Copy, from the material below, each line where "easily" shows up.

────────────────────────────────────────

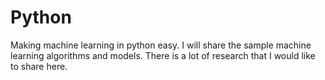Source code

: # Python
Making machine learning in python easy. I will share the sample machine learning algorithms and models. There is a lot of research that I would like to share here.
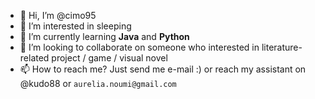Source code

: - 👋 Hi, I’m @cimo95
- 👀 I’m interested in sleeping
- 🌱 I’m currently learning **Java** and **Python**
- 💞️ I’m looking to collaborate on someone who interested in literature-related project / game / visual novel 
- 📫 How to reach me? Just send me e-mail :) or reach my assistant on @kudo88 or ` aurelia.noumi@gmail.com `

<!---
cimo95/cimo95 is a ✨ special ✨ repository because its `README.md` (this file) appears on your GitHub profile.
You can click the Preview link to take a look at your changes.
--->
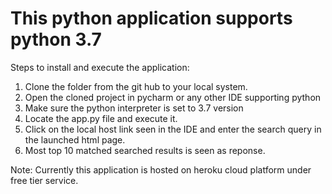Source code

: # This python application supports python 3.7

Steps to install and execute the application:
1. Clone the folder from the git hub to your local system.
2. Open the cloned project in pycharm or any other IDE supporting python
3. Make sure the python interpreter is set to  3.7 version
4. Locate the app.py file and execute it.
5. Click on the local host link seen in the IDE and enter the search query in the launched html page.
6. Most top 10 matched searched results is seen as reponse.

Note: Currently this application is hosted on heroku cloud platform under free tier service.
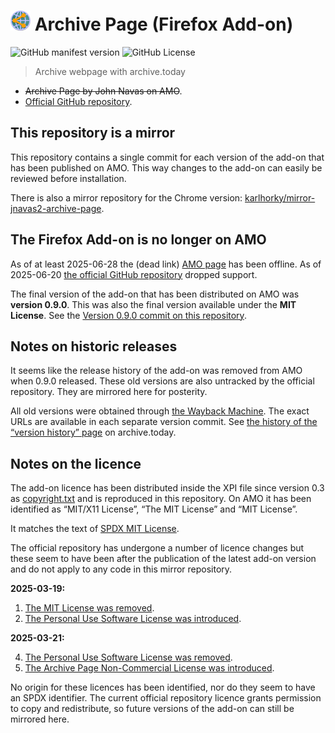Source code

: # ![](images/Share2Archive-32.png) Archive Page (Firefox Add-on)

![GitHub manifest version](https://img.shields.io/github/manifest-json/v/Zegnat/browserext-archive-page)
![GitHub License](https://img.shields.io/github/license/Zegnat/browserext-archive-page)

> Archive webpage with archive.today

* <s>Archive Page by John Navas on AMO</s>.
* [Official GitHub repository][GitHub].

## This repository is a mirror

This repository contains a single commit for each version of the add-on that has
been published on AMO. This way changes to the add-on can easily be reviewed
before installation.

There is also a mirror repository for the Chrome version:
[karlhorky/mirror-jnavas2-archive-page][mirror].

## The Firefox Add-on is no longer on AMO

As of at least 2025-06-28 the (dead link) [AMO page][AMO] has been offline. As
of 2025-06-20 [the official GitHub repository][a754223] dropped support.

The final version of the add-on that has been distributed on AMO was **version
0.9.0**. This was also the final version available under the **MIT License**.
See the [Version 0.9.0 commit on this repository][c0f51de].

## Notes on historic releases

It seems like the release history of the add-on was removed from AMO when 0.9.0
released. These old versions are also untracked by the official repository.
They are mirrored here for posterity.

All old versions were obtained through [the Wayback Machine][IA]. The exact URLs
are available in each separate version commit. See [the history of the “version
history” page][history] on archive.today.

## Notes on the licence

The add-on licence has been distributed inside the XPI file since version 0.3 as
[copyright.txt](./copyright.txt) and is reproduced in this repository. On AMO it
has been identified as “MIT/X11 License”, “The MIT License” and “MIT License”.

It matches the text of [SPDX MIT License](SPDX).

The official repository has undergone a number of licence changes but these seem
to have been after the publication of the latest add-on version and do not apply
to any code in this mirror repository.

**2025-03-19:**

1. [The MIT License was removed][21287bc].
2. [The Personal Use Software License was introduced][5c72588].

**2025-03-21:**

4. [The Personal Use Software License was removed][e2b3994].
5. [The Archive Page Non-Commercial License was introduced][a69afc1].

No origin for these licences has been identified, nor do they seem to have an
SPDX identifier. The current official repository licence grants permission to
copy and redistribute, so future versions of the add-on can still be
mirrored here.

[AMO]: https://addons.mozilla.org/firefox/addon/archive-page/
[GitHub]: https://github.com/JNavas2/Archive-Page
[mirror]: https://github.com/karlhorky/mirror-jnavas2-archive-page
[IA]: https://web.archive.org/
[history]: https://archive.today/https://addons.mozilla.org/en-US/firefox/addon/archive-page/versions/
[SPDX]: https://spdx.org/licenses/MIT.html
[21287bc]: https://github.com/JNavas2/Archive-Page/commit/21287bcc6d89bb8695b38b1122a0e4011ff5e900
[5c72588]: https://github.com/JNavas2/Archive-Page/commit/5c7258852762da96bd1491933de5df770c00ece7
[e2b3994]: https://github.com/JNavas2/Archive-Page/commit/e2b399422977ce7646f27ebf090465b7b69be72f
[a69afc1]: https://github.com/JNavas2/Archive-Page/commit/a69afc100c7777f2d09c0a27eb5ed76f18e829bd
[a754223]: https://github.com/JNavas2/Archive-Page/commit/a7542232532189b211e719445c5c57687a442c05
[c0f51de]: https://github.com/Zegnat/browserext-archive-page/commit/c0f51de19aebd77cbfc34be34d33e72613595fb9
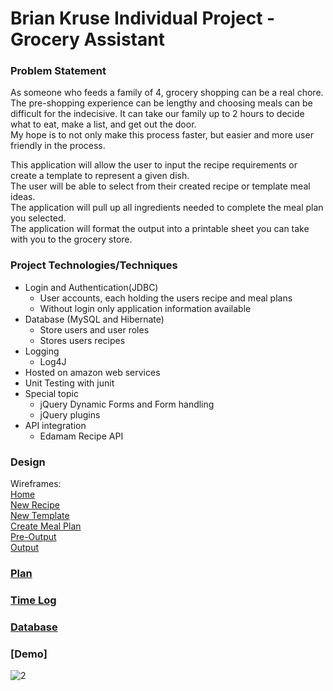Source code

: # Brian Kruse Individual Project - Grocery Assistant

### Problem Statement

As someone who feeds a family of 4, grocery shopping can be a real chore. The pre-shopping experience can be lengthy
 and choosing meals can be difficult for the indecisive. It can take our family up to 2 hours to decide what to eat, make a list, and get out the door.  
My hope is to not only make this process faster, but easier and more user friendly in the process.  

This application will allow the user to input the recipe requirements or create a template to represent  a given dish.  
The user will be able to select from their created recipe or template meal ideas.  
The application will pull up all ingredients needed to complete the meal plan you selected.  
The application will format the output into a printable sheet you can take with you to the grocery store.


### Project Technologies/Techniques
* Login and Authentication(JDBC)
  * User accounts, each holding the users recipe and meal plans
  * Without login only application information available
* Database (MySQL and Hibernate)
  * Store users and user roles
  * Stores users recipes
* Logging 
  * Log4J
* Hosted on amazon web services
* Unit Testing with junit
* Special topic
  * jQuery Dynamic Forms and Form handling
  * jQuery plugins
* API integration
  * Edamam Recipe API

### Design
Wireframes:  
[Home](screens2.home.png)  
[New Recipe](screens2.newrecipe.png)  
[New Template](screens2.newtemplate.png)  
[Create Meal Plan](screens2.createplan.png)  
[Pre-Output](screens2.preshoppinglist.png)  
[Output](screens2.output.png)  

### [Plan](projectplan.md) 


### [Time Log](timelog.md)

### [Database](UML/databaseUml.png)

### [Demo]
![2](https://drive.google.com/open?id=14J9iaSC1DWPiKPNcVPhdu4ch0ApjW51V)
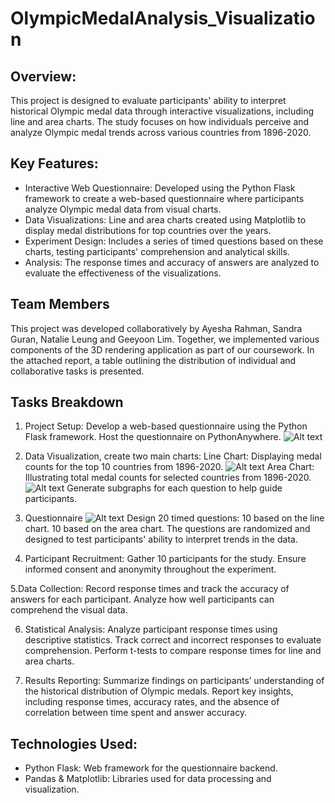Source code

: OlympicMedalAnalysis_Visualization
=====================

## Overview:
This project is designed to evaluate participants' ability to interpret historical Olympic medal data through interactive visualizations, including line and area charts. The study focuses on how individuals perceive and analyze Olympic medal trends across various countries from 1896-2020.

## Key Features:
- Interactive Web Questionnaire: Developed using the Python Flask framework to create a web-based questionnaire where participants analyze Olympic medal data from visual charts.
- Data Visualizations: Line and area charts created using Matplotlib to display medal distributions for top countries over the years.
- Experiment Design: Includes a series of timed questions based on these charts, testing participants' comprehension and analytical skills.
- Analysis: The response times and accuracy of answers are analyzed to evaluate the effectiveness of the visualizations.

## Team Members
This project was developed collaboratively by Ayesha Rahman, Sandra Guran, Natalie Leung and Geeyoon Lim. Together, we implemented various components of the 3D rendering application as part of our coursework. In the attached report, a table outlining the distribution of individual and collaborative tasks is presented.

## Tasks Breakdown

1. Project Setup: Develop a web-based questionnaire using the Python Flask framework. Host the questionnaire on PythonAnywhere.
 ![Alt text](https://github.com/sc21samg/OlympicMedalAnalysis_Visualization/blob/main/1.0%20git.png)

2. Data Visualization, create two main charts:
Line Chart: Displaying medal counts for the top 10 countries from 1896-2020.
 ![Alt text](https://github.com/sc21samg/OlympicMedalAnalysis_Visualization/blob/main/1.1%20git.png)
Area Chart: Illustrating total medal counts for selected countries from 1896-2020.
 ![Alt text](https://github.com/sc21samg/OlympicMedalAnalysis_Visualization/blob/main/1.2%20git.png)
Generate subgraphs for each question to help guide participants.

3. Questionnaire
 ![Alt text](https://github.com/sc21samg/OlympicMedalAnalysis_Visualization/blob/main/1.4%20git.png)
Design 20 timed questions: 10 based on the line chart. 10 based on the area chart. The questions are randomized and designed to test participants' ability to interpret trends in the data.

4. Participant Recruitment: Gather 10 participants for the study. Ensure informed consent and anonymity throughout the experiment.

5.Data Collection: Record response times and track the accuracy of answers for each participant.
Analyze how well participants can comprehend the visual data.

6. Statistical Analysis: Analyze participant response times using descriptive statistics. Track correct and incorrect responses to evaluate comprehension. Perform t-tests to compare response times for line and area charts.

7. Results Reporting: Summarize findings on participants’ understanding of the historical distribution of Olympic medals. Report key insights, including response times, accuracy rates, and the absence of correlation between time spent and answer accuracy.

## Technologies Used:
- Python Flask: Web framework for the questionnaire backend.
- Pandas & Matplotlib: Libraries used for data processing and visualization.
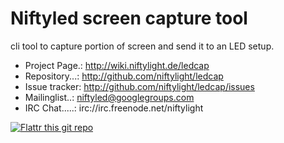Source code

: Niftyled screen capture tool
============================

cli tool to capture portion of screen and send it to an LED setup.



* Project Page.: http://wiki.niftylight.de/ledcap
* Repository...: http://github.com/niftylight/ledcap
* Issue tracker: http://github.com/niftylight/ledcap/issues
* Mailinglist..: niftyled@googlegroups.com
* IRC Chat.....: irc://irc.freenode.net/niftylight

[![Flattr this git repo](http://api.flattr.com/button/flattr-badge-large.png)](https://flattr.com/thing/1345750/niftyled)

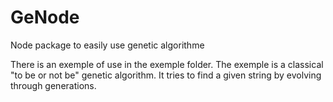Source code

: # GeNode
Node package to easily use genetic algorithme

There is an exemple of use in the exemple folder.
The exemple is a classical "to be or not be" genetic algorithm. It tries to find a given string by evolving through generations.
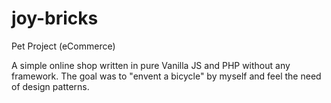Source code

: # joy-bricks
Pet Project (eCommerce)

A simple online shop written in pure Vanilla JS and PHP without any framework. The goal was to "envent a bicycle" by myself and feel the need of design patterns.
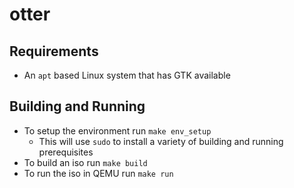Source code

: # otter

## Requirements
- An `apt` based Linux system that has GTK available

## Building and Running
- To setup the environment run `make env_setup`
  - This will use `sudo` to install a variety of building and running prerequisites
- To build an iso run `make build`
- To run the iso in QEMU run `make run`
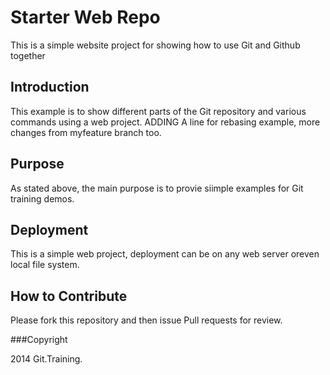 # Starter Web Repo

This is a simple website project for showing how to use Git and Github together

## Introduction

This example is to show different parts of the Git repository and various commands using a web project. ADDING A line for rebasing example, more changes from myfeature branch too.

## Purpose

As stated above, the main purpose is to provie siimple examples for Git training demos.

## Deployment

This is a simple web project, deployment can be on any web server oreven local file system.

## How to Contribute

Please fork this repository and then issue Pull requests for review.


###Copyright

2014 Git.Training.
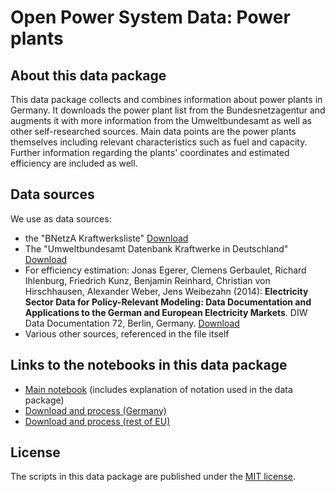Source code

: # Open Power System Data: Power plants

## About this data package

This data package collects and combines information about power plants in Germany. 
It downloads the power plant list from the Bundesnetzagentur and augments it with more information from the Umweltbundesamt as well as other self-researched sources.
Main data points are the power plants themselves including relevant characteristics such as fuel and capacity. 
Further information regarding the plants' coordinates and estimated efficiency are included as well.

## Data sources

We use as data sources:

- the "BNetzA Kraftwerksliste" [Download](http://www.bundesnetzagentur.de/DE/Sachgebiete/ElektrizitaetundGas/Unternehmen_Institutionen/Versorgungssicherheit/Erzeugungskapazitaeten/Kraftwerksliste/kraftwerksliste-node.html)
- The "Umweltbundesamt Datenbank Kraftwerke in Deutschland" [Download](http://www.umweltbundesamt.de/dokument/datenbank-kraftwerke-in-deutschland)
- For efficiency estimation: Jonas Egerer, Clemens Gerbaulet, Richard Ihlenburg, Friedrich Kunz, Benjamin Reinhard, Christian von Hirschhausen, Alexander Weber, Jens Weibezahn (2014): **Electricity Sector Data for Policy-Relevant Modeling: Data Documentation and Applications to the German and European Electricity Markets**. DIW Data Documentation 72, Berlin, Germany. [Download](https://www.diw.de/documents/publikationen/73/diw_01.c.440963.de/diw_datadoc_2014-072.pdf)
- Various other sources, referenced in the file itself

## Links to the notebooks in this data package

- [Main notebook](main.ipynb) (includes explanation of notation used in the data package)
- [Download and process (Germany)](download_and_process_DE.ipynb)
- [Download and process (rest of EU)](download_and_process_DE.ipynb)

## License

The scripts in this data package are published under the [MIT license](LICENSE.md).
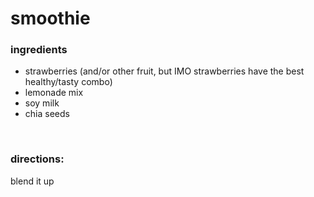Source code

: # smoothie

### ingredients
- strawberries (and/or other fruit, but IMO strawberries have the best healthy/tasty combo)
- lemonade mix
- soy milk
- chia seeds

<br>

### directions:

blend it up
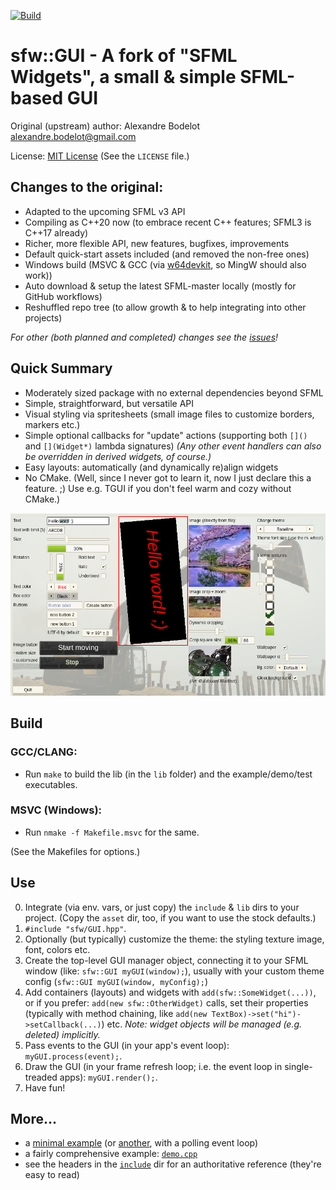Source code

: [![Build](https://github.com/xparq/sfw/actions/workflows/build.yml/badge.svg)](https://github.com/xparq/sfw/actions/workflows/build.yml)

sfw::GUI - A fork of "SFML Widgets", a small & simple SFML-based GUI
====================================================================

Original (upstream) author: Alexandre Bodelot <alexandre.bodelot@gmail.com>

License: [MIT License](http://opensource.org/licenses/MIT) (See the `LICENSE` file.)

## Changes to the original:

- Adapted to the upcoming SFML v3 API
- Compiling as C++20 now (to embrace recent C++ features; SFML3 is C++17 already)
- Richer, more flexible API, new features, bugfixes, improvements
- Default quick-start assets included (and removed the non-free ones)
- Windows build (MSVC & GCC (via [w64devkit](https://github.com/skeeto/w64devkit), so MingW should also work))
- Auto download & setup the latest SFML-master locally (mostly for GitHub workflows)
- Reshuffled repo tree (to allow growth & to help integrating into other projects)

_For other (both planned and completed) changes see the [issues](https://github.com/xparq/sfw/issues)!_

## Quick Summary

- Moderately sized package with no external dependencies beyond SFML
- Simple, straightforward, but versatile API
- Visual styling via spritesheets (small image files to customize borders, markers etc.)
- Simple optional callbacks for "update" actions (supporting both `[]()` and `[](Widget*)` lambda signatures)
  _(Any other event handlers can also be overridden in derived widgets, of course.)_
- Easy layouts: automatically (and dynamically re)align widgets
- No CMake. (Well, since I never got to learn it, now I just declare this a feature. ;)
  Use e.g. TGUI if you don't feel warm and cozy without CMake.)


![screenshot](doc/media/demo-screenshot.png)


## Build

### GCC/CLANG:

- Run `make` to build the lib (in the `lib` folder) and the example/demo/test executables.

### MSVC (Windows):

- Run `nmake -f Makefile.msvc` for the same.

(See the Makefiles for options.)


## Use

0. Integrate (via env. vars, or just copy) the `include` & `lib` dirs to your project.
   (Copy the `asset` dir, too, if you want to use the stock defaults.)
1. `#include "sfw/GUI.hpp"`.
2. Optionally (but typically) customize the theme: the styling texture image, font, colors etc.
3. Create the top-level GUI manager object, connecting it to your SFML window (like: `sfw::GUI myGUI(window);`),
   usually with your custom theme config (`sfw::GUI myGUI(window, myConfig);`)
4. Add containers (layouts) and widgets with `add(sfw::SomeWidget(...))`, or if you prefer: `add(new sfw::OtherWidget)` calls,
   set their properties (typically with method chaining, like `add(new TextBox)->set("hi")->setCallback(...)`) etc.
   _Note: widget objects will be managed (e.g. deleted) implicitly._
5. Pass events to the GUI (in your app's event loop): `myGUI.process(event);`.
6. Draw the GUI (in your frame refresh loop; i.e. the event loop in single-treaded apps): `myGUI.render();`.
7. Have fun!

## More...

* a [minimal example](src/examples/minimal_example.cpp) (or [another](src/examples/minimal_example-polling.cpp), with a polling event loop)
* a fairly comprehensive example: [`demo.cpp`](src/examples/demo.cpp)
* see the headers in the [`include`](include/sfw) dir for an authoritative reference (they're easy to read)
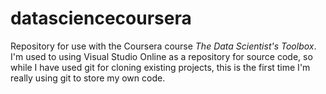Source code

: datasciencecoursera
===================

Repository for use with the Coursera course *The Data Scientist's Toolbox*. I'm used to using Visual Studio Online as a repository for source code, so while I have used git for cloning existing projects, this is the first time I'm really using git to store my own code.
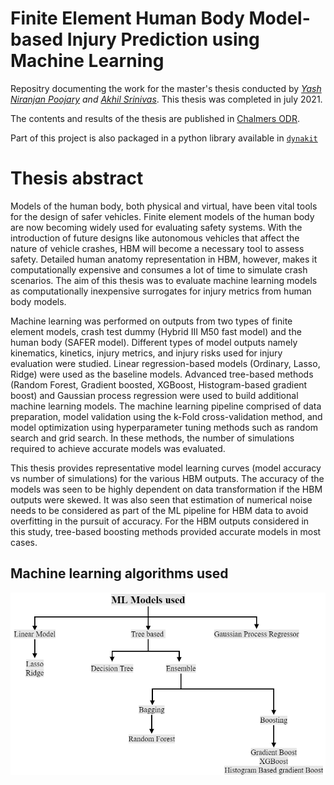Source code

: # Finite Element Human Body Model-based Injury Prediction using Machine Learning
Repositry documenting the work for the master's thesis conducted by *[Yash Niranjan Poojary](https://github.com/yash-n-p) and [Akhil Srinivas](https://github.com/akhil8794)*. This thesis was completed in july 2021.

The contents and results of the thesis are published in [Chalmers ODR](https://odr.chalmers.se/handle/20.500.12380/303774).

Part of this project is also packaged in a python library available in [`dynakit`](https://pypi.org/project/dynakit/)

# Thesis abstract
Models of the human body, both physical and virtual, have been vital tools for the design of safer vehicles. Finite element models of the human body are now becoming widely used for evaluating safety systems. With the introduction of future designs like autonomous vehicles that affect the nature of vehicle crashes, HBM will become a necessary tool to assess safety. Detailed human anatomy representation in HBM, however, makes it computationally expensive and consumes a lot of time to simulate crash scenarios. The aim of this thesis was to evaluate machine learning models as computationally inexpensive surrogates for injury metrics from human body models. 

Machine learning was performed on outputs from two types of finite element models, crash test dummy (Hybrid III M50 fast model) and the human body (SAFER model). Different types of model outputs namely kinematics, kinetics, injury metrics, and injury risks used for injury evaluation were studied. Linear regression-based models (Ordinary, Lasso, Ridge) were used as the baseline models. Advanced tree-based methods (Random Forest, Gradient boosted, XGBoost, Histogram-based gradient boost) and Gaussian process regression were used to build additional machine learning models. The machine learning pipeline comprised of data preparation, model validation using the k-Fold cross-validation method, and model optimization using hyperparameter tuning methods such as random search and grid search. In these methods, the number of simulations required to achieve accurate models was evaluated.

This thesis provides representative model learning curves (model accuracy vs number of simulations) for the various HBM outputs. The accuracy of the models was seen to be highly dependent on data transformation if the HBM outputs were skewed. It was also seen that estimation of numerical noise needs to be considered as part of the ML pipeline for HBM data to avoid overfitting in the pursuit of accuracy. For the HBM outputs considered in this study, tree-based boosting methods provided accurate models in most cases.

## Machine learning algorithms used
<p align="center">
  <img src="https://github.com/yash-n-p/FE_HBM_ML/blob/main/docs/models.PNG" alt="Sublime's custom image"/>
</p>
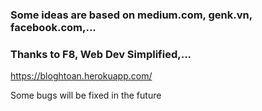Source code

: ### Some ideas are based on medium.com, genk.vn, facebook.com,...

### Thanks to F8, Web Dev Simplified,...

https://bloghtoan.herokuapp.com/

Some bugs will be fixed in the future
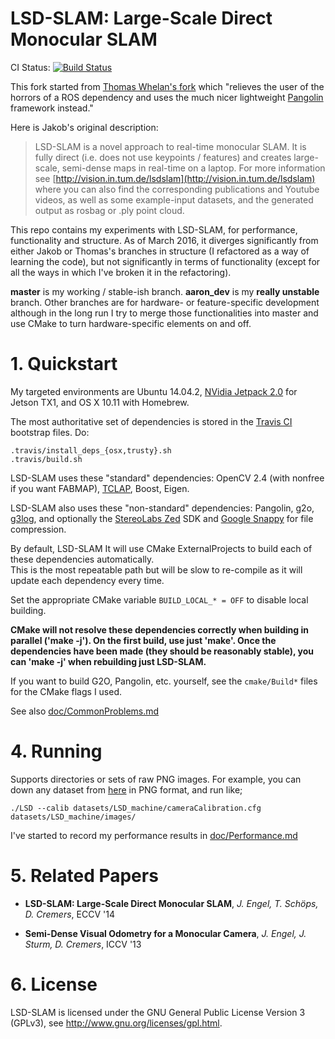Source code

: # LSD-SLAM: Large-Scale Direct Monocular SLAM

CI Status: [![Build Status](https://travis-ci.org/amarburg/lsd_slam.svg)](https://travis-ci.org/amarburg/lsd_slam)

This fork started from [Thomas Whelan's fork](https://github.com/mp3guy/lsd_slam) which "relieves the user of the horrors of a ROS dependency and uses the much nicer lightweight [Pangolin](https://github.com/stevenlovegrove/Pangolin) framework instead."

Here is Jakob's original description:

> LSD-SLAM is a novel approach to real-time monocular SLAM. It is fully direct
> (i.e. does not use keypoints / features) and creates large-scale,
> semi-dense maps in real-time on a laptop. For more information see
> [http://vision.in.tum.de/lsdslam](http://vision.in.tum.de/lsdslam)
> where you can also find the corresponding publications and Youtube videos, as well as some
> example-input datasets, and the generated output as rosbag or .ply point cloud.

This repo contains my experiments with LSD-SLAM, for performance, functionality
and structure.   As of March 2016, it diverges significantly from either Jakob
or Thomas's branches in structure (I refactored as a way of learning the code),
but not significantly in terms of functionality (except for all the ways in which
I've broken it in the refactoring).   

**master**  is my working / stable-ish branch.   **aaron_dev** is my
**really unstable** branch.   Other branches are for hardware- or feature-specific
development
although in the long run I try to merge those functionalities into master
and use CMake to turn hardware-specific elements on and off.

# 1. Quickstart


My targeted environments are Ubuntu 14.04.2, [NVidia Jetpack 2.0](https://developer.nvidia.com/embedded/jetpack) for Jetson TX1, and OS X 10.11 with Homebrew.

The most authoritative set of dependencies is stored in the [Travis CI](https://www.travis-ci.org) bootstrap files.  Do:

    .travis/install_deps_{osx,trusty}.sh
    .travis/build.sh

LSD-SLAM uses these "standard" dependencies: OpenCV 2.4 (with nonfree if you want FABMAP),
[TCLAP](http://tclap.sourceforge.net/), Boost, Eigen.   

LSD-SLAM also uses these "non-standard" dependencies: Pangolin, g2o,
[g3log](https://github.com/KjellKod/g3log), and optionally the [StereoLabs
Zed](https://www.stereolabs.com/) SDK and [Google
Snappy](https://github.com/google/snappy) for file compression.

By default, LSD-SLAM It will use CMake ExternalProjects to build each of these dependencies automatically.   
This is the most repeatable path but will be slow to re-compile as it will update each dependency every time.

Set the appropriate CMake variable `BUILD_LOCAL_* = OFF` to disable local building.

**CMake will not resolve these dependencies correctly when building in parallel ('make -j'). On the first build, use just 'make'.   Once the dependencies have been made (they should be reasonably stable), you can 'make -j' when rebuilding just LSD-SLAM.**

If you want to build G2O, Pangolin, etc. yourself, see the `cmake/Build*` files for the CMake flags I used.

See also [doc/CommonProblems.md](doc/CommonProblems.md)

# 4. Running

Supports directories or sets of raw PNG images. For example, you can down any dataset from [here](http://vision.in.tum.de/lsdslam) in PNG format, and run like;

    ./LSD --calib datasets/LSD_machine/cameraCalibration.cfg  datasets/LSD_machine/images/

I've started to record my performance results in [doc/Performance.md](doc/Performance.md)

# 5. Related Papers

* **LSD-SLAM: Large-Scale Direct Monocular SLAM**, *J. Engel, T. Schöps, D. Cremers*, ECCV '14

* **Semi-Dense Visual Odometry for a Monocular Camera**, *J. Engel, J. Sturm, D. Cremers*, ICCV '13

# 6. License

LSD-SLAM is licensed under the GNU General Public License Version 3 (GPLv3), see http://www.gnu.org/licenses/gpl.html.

────────────────────────────────────────

## TASK RESPONSE
been published on AMO. This way changes to the add-on can easily be reviewed
Node package to easily use genetic algorithme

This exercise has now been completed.